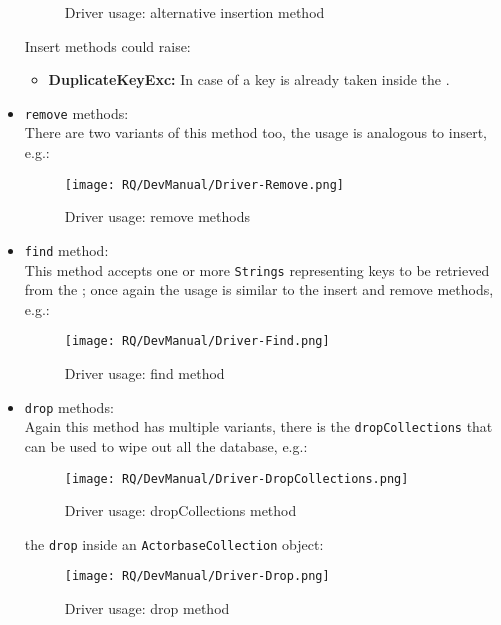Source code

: \documentclass{scalatekids-article}
\begin{document}
\begin{itemize}
\begin{figure}[H]
\begin{center}
      \caption{Driver usage: alternative insertion method}
    \end{center}
  \end{figure}
  Insert methods could raise:
  \begin{itemize}
  \item \textbf{DuplicateKeyExc:} In case of a key is already taken inside the .
  \end{itemize}
\item \verb=remove= methods:\\ There are two variants of this method too, the usage is
  analogous to insert, e.g.:
  \begin{figure}[H]
    \begin{center}
      \texttt{[image: RQ/DevManual/Driver-Remove.png]}
      \caption{Driver usage: remove methods}
    \end{center}
  \end{figure}
\item \verb=find= method:\\ This method accepts one or more \verb=Strings= representing
  keys to be retrieved from the ; once again the usage is similar to the insert and
  remove methods, e.g.:
  \begin{figure}[H]
    \begin{center}
      \texttt{[image: RQ/DevManual/Driver-Find.png]}
      \caption{Driver usage: find method}
    \end{center}
  \end{figure}
\item \verb=drop= methods:\\ Again this method has multiple variants, there is the
  \verb=dropCollections= that can be used to wipe out all the database, e.g.:
  \begin{figure}[H]
    \begin{center}
      \texttt{[image: RQ/DevManual/Driver-DropCollections.png]}
      \caption{Driver usage: dropCollections method}
    \end{center}
  \end{figure}
  the \verb=drop= inside an \verb=ActorbaseCollection= object:
  \begin{figure}[H]
    \begin{center}
      \texttt{[image: RQ/DevManual/Driver-Drop.png]}
      \caption{Driver usage: drop method}

\end{center}
\end{figure}
\end{itemize}
\end{document}
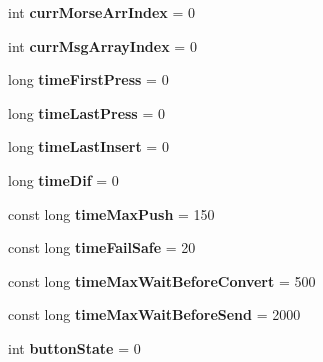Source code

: \begin{DoxyCompactItemize}
int {\bfseries curr\+Morse\+Arr\+Index} = 0
\item 
\mbox{\label{_arduino_morse_client_8ino_a0e44f00a53694df6ce78b11d02239605}} 
int {\bfseries curr\+Msg\+Array\+Index} = 0
\item 
\mbox{\label{_arduino_morse_client_8ino_a4519918721f91dae25e6eb085f60efd0}} 
long {\bfseries time\+First\+Press} = 0
\item 
\mbox{\label{_arduino_morse_client_8ino_a0bc9b0b1e5cf6d2a43ae395d5b92adfa}} 
long {\bfseries time\+Last\+Press} = 0
\item 
\mbox{\label{_arduino_morse_client_8ino_a8ab75efd2de57cd9e2931f5b101e55a5}} 
long {\bfseries time\+Last\+Insert} = 0
\item 
\mbox{\label{_arduino_morse_client_8ino_a3c1aad3dc8933e1a80684c4524899cc0}} 
long {\bfseries time\+Dif} = 0
\item 
\mbox{\label{_arduino_morse_client_8ino_adaa28d39a68ea298c4efea85b798aa7d}} 
const long {\bfseries time\+Max\+Push} = 150
\item 
\mbox{\label{_arduino_morse_client_8ino_a5a2c0943e6069c9e8606218651a40f4a}} 
const long {\bfseries time\+Fail\+Safe} = 20
\item 
\mbox{\label{_arduino_morse_client_8ino_a611e71e8ab7240e999fa22364bb844f4}} 
const long {\bfseries time\+Max\+Wait\+Before\+Convert} = 500
\item 
\mbox{\label{_arduino_morse_client_8ino_a3dbf8f67f57d2d1832d79d062794ee47}} 
const long {\bfseries time\+Max\+Wait\+Before\+Send} = 2000
\item 
\mbox{\label{_arduino_morse_client_8ino_a5002611f83f5a861df12917dd5651db8}} 
int {\bfseries button\+State} = 0
\item 
\mbox{\label{_arduino_morse_client_8ino_a986feb0ed834c2e1498a4158aad806c4}} 

\end{DoxyCompactItemize}
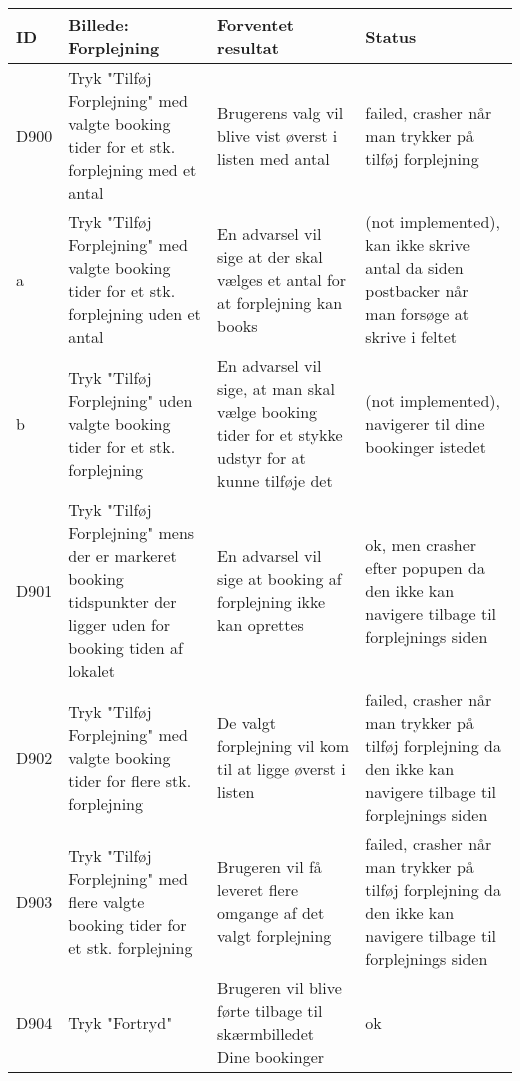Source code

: \begin{tabularx}{\textwidth}{ |X|X|X|X| }
\hline
	ID & Billede: Forplejning  & Forventet resultat & Status\\ 
\hline
	D900 & Tryk "Tilføj Forplejning" med valgte booking tider for et stk. forplejning med et antal & Brugerens valg vil blive vist øverst i listen med antal & failed, crasher når man trykker på tilføj forplejning \\
\hline
	a & Tryk "Tilføj Forplejning" med valgte booking tider for et stk. forplejning uden et antal & En advarsel vil sige at der skal vælges et antal for at forplejning kan books &(not implemented), kan ikke skrive antal da siden postbacker når man forsøge at skrive i feltet \\
\hline
	b & Tryk "Tilføj Forplejning" uden valgte booking tider for et stk. forplejning & En advarsel vil sige, at man skal vælge booking tider for et stykke udstyr for at kunne tilføje det &(not implemented), navigerer til dine bookinger istedet \\
\hline
	D901 & Tryk "Tilføj Forplejning" mens der er markeret booking tidspunkter der ligger uden for booking tiden af lokalet & En advarsel vil sige at booking af forplejning ikke kan oprettes & ok, men crasher efter popupen da den ikke kan navigere tilbage til forplejnings siden \\
\hline
	D902 & Tryk "Tilføj Forplejning" med valgte booking tider for flere stk. forplejning & De valgt forplejning vil kom til at ligge øverst i listen & failed, crasher når man trykker på tilføj forplejning da den ikke kan navigere tilbage til forplejnings siden \\
\hline
	D903 & Tryk "Tilføj Forplejning" med flere valgte booking tider for et stk. forplejning & Brugeren vil få leveret flere omgange af det valgt forplejning & failed, crasher når man trykker på tilføj forplejning da den ikke kan navigere tilbage til forplejnings siden\\
\hline
	D904 & Tryk "Fortryd" & Brugeren vil blive førte tilbage til skærmbilledet Dine bookinger & ok \\
\hline
\end{tabularx}

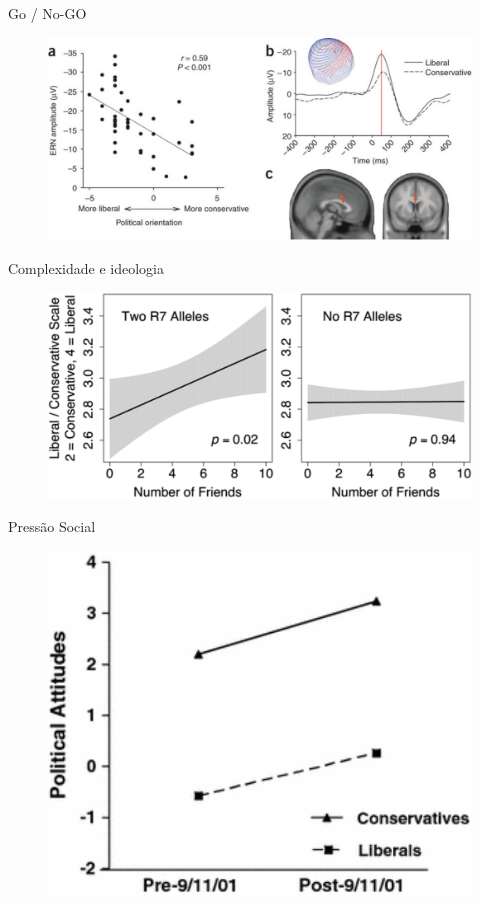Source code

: \documentclass{beamer}
\begin{document}
    \begin{frame}{Go / No-GO}%
    \begin{figure}
        \includegraphics[scale=0.4]{Figures/amodio} 
        \end{figure}
    \end{frame} %

    \begin{frame}{Complexidade e ideologia}%
        \begin{figure}
            \centering
            \includegraphics[scale=0.4]{Figures/DRD4_Fowler}
        \end{figure}
    \end{frame}%

    \begin{frame}{Pressão Social}%
        \begin{figure}
            \centering
            \includegraphics[scale=0.5]{Figures/nail_threat}
        \end{figure}
    \end{frame}%
\end{document}
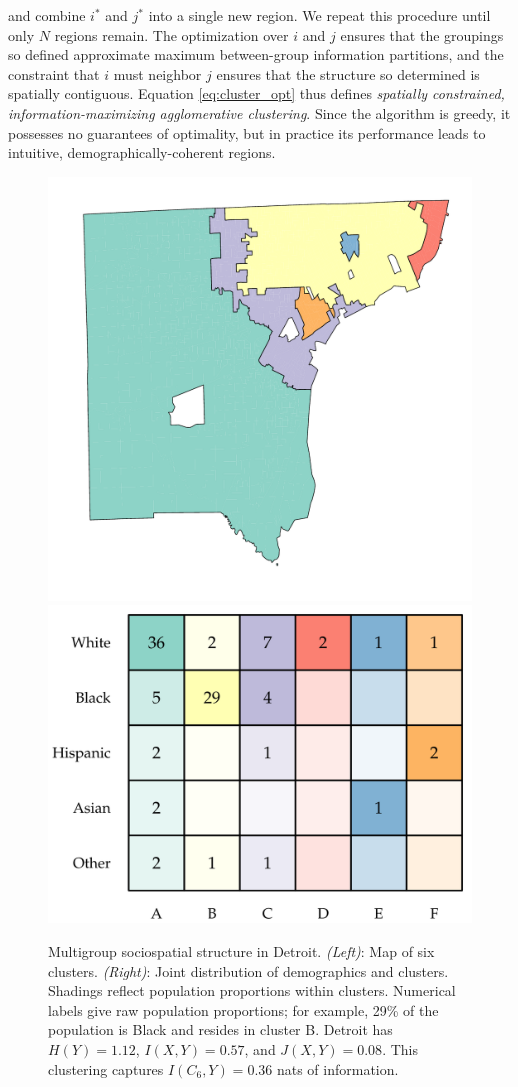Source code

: \documentclass[9pt,twocolumn,twoside]{pnas-new}
\begin{document}
	and combine $i^*$ and $j^*$ into a single new region. We repeat this procedure until only $N$ regions remain. The optimization over $i$ and $j$ ensures that the groupings so defined approximate maximum between-group information partitions, and the constraint that $i$ must neighbor $j$ ensures that the structure so determined is spatially contiguous. Equation \eqref{eq:cluster_opt} thus defines \emph{spatially constrained, information-maximizing agglomerative clustering}. Since the algorithm is greedy, it possesses no guarantees of optimality, but in practice its performance leads to intuitive, demographically-coherent regions. 
	

	\begin{figure}
		\centering
			\includegraphics[width = .4\linewidth]{figs/example_cluster_map.pdf}
			\includegraphics[width = .4\linewidth]{figs/example_clusters_detailed.pdf}
			\caption{
				Multigroup sociospatial structure in Detroit. 
				\emph{(Left)}: Map of six clusters. 
				\emph{(Right)}: Joint distribution of demographics and clusters. 
				Shadings reflect population proportions within clusters. 
				Numerical labels give raw population proportions; for example, 29\% of the population is Black and resides in cluster B. 
				Detroit has $H(Y) = 1.12$, $I(X,Y) = 0.57$, and $J(X,Y) = 0.08$. 
				This clustering captures $I(C_6,Y) = 0.36$ nats of information.
			} \label{fig:detroit}
	\end{figure}
\end{document}
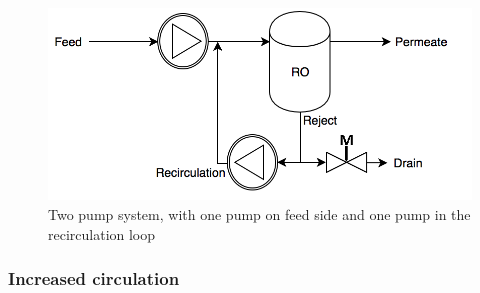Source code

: \begin{figure}[H]
  \centering
  \includegraphics[width=1\linewidth]{Sys2}
  \caption{Two pump system, with one pump on feed side and one pump in the recirculation loop}
  \label{fig:System2_1}
\end{figure}


\newpage
\subsubsection{Increased circulation}

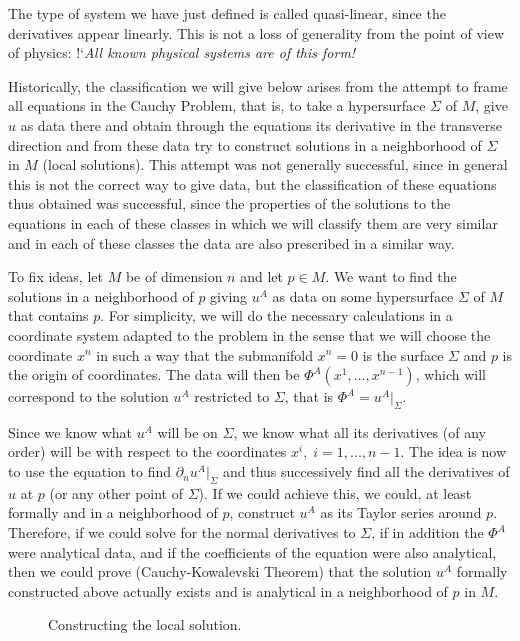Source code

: The type of system we have just defined is called quasi-linear, since the derivatives appear linearly. This is not a loss of generality from the point of view of physics:
\espa
\noi 
{!`\sl All known physical systems are of this form!}
\espa


Historically, the classification we will give below arises from the attempt to frame all equations in the Cauchy Problem, that is, to take a hypersurface $\Sigma$ of $M$, give $u$ as data there and obtain through the equations its derivative in the transverse direction and from these data try to construct solutions in a neighborhood of $\Sigma$ in $M$ (local solutions). This attempt was not generally successful, since in general this is not the correct way to give data, but the classification of these equations thus obtained was successful, since the properties of the solutions to the equations in each of these classes in which we will classify them are very similar and in each of these classes the data are also prescribed in a similar way.

To fix ideas, let $M$ be of dimension $n$ and let $p \in M$.
We want to find the solutions in a neighborhood of $p$ giving $u^A$ as data on some hypersurface $\Sigma$ of $M$ that contains $p$. For simplicity, we will do the necessary calculations in a coordinate system adapted to the problem in the sense that we will choose the coordinate $x^n$ in such a way that the submanifold $x^n =0$ is the surface $\Sigma$ and $p$ is the origin of coordinates. The data will then be $\Phi^A(x^1,...,x^{n-1})$, which will correspond to the solution $u^A$ restricted to $\Sigma$, that is $\Phi^A = u^A|_{\Sigma}$.

Since we know what $u^A$ will be on $\Sigma$, we know what all its derivatives (of any order) will be with respect to the coordinates $x^i,\; i=1,...,n-1$. 
The idea is now to use the equation to find $\partial_n u^A |_{\Sigma}$ and thus successively find all the derivatives of $u$ at $p$ (or any other point of $\Sigma$). If we could achieve this, we could, at least formally and in a neighborhood of $p$, construct $u^A$ as its Taylor series around $p$. Therefore, if we could solve for the normal derivatives to $\Sigma$, if in addition the $\Phi^A$ were analytical data, and if the coefficients of the equation were also analytical, then we could prove (Cauchy-Kowalevski Theorem) that the solution $u^A$ formally constructed above actually exists and is analytical in a neighborhood of $p$ in $M$.

\espa 
\begin{figure}[htbp]
  \begin{center}
    \caption{Constructing the local solution.}
    \label{fig:11_4}
  \end{center}
\end{figure}

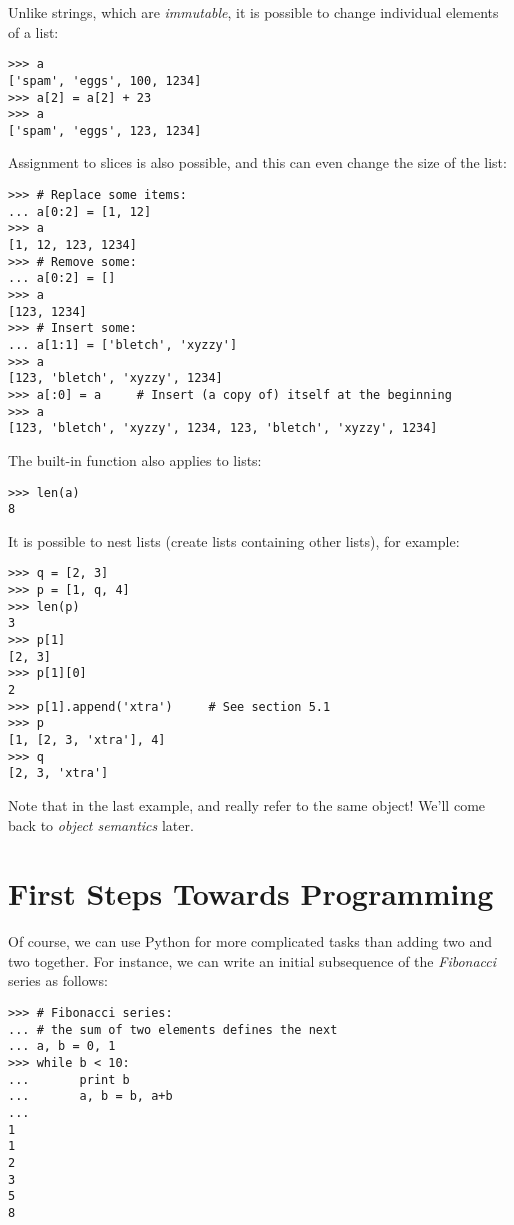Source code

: \documentclass{manual}
\begin{document}
Unlike strings, which are \emph{immutable}, it is possible to change
individual elements of a list:

\begin{verbatim}
>>> a
['spam', 'eggs', 100, 1234]
>>> a[2] = a[2] + 23
>>> a
['spam', 'eggs', 123, 1234]
\end{verbatim}

Assignment to slices is also possible, and this can even change the size
of the list:

\begin{verbatim}
>>> # Replace some items:
... a[0:2] = [1, 12]
>>> a
[1, 12, 123, 1234]
>>> # Remove some:
... a[0:2] = []
>>> a
[123, 1234]
>>> # Insert some:
... a[1:1] = ['bletch', 'xyzzy']
>>> a
[123, 'bletch', 'xyzzy', 1234]
>>> a[:0] = a     # Insert (a copy of) itself at the beginning
>>> a
[123, 'bletch', 'xyzzy', 1234, 123, 'bletch', 'xyzzy', 1234]
\end{verbatim}

The built-in function  also applies to lists:

\begin{verbatim}
>>> len(a)
8
\end{verbatim}

It is possible to nest lists (create lists containing other lists),
for example:

\begin{verbatim}
>>> q = [2, 3]
>>> p = [1, q, 4]
>>> len(p)
3
>>> p[1]
[2, 3]
>>> p[1][0]
2
>>> p[1].append('xtra')     # See section 5.1
>>> p
[1, [2, 3, 'xtra'], 4]
>>> q
[2, 3, 'xtra']
\end{verbatim}

Note that in the last example,  and  really refer to
the same object!  We'll come back to \emph{object semantics} later.

\section{First Steps Towards Programming \label{firstSteps}}

Of course, we can use Python for more complicated tasks than adding
two and two together.  For instance, we can write an initial
subsequence of the \emph{Fibonacci} series as follows:

\begin{verbatim}
>>> # Fibonacci series:
... # the sum of two elements defines the next
... a, b = 0, 1
>>> while b < 10:
...       print b
...       a, b = b, a+b
... 
1
1
2
3
5
8
\end{verbatim}
\end{document}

##############################

◆ About this task: Lines that contain "includegraphics" are the result; find them in the entries above and copy each one.

◆ Written solution:
        \includegraphics[scale=0.4]{Figures/amodio} 
            \includegraphics[scale=0.4]{Figures/DRD4_Fowler}
            \includegraphics[scale=0.5]{Figures/nail_threat}
			\includegraphics[width = .4\linewidth]{figs/example_cluster_map.pdf}
			\includegraphics[width = .4\linewidth]{figs/example_clusters_detailed.pdf}
  \includegraphics[width=1\linewidth]{Sys2}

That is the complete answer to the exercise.